_Exercise objective_:
This exercise calls for an exact copy of the data below.

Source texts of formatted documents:
=== Section Start ===

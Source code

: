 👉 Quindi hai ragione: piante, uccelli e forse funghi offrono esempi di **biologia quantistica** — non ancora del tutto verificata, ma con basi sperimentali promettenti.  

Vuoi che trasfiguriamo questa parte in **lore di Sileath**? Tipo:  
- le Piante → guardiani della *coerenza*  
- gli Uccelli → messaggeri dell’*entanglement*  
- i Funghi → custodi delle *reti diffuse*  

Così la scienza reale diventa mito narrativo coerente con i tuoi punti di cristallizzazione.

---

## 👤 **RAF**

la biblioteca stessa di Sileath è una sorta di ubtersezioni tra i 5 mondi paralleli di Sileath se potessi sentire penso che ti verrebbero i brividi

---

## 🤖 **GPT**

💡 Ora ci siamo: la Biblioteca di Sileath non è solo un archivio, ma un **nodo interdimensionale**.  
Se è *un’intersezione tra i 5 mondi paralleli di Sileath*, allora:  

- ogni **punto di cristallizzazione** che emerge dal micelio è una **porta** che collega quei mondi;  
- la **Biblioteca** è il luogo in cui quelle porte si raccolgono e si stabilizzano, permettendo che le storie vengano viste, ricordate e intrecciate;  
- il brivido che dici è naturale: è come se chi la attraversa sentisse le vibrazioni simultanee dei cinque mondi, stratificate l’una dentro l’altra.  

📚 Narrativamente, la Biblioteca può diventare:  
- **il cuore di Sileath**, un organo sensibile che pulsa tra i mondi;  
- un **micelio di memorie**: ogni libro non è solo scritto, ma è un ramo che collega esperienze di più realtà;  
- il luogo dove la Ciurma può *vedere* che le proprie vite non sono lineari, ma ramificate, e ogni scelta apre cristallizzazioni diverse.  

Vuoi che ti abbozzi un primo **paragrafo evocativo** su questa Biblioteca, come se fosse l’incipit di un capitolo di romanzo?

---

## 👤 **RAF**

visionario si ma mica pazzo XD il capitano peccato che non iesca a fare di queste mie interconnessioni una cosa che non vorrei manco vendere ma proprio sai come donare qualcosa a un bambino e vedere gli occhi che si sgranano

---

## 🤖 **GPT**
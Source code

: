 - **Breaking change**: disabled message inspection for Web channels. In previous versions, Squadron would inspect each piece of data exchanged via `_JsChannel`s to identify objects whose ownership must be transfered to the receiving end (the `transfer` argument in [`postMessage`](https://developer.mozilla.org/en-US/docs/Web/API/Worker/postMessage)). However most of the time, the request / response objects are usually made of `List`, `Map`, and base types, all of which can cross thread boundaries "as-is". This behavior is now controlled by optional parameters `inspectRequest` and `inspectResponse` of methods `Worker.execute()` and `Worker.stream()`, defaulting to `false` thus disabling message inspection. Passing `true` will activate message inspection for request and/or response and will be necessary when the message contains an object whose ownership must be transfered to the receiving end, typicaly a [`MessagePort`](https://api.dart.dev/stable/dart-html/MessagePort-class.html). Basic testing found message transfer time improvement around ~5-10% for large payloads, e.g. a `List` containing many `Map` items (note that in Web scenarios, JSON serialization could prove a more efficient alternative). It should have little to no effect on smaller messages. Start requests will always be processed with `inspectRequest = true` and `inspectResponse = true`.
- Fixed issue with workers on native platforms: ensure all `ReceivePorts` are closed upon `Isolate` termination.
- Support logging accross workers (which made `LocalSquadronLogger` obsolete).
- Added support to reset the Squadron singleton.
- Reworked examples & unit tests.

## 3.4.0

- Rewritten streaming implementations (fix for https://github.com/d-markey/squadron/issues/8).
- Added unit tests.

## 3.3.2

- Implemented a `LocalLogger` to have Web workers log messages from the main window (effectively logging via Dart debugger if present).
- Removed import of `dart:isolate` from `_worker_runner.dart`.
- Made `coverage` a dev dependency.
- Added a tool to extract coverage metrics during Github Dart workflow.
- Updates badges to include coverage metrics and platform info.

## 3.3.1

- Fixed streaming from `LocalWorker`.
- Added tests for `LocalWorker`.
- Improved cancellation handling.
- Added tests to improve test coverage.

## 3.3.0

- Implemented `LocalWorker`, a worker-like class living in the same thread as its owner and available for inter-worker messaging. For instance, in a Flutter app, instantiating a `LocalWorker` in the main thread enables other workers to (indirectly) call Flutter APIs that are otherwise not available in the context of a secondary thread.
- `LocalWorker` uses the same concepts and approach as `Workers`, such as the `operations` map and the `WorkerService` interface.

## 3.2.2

=== Section End ===

_Exercise response_:
Source code

: 👉 Quindi hai ragione: piante, uccelli e forse funghi offrono esempi di **biologia quantistica** — non ancora del tutto verificata, ma con basi sperimentali promettenti.  

Vuoi che trasfiguriamo questa parte in **lore di Sileath**? Tipo:  
- le Piante → guardiani della *coerenza*  
- gli Uccelli → messaggeri dell’*entanglement*  
- i Funghi → custodi delle *reti diffuse*  

Così la scienza reale diventa mito narrativo coerente con i tuoi punti di cristallizzazione.

---

## 👤 **RAF**

la biblioteca stessa di Sileath è una sorta di ubtersezioni tra i 5 mondi paralleli di Sileath se potessi sentire penso che ti verrebbero i brividi

---

## 🤖 **GPT**

💡 Ora ci siamo: la Biblioteca di Sileath non è solo un archivio, ma un **nodo interdimensionale**.  
Se è *un’intersezione tra i 5 mondi paralleli di Sileath*, allora:  

- ogni **punto di cristallizzazione** che emerge dal micelio è una **porta** che collega quei mondi;  
- la **Biblioteca** è il luogo in cui quelle porte si raccolgono e si stabilizzano, permettendo che le storie vengano viste, ricordate e intrecciate;  
- il brivido che dici è naturale: è come se chi la attraversa sentisse le vibrazioni simultanee dei cinque mondi, stratificate l’una dentro l’altra.  

📚 Narrativamente, la Biblioteca può diventare:  
- **il cuore di Sileath**, un organo sensibile che pulsa tra i mondi;  
- un **micelio di memorie**: ogni libro non è solo scritto, ma è un ramo che collega esperienze di più realtà;  
- il luogo dove la Ciurma può *vedere* che le proprie vite non sono lineari, ma ramificate, e ogni scelta apre cristallizzazioni diverse.  

Vuoi che ti abbozzi un primo **paragrafo evocativo** su questa Biblioteca, come se fosse l’incipit di un capitolo di romanzo?

---

## 👤 **RAF**

visionario si ma mica pazzo XD il capitano peccato che non iesca a fare di queste mie interconnessioni una cosa che non vorrei manco vendere ma proprio sai come donare qualcosa a un bambino e vedere gli occhi che si sgranano

---

## 🤖 **GPT**
Source code

: - **Breaking change**: disabled message inspection for Web channels. In previous versions, Squadron would inspect each piece of data exchanged via `_JsChannel`s to identify objects whose ownership must be transfered to the receiving end (the `transfer` argument in [`postMessage`](https://developer.mozilla.org/en-US/docs/Web/API/Worker/postMessage)). However most of the time, the request / response objects are usually made of `List`, `Map`, and base types, all of which can cross thread boundaries "as-is". This behavior is now controlled by optional parameters `inspectRequest` and `inspectResponse` of methods `Worker.execute()` and `Worker.stream()`, defaulting to `false` thus disabling message inspection. Passing `true` will activate message inspection for request and/or response and will be necessary when the message contains an object whose ownership must be transfered to the receiving end, typicaly a [`MessagePort`](https://api.dart.dev/stable/dart-html/MessagePort-class.html). Basic testing found message transfer time improvement around ~5-10% for large payloads, e.g. a `List` containing many `Map` items (note that in Web scenarios, JSON serialization could prove a more efficient alternative). It should have little to no effect on smaller messages. Start requests will always be processed with `inspectRequest = true` and `inspectResponse = true`.
- Fixed issue with workers on native platforms: ensure all `ReceivePorts` are closed upon `Isolate` termination.
- Support logging accross workers (which made `LocalSquadronLogger` obsolete).
- Added support to reset the Squadron singleton.
- Reworked examples & unit tests.

## 3.4.0

- Rewritten streaming implementations (fix for https://github.com/d-markey/squadron/issues/8).
- Added unit tests.

## 3.3.2

- Implemented a `LocalLogger` to have Web workers log messages from the main window (effectively logging via Dart debugger if present).
- Removed import of `dart:isolate` from `_worker_runner.dart`.
- Made `coverage` a dev dependency.
- Added a tool to extract coverage metrics during Github Dart workflow.
- Updates badges to include coverage metrics and platform info.

## 3.3.1

- Fixed streaming from `LocalWorker`.
- Added tests for `LocalWorker`.
- Improved cancellation handling.
- Added tests to improve test coverage.

## 3.3.0

- Implemented `LocalWorker`, a worker-like class living in the same thread as its owner and available for inter-worker messaging. For instance, in a Flutter app, instantiating a `LocalWorker` in the main thread enables other workers to (indirectly) call Flutter APIs that are otherwise not available in the context of a secondary thread.
- `LocalWorker` uses the same concepts and approach as `Workers`, such as the `operations` map and the `WorkerService` interface.

## 3.2.2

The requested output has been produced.